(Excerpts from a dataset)
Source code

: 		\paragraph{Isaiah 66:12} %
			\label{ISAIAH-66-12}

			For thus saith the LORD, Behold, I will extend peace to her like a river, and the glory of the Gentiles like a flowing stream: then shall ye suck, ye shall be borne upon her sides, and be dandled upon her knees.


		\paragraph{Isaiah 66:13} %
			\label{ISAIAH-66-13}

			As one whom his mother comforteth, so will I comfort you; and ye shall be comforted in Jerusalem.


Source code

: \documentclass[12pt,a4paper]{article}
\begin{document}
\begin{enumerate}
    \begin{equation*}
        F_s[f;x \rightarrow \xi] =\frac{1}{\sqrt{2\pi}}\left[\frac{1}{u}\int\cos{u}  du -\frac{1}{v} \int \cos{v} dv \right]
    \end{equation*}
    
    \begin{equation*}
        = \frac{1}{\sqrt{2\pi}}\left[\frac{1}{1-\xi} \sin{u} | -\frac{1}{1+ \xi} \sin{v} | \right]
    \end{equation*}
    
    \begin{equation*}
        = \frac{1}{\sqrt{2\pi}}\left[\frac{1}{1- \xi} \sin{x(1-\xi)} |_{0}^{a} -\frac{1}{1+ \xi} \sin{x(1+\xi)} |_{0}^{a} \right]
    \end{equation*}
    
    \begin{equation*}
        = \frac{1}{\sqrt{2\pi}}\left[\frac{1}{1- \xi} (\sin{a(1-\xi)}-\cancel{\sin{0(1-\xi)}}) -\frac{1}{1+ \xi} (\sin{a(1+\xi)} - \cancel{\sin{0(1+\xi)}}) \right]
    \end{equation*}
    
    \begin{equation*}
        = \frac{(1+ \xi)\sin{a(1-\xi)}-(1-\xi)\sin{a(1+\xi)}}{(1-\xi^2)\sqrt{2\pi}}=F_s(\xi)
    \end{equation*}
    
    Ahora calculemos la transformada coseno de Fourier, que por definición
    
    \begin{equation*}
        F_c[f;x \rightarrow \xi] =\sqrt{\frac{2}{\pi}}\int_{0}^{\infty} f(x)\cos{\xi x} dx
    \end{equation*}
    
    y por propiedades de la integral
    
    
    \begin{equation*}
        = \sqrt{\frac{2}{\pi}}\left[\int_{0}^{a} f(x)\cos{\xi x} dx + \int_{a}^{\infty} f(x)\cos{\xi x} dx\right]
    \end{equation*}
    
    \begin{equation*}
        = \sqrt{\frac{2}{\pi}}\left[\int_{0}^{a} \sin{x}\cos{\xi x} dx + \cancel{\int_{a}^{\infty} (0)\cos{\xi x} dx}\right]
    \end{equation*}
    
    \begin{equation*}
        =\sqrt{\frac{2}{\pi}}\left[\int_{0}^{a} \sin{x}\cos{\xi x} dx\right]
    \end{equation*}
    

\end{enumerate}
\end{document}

* TASK BRIEF: Please go through the data above and copy every line that has the word "shall".

* YOUR RESPONSE:
			For thus saith the LORD, Behold, I will extend peace to her like a river, and the glory of the Gentiles like a flowing stream: then shall ye suck, ye shall be borne upon her sides, and be dandled upon her knees.
			As one whom his mother comforteth, so will I comfort you; and ye shall be comforted in Jerusalem.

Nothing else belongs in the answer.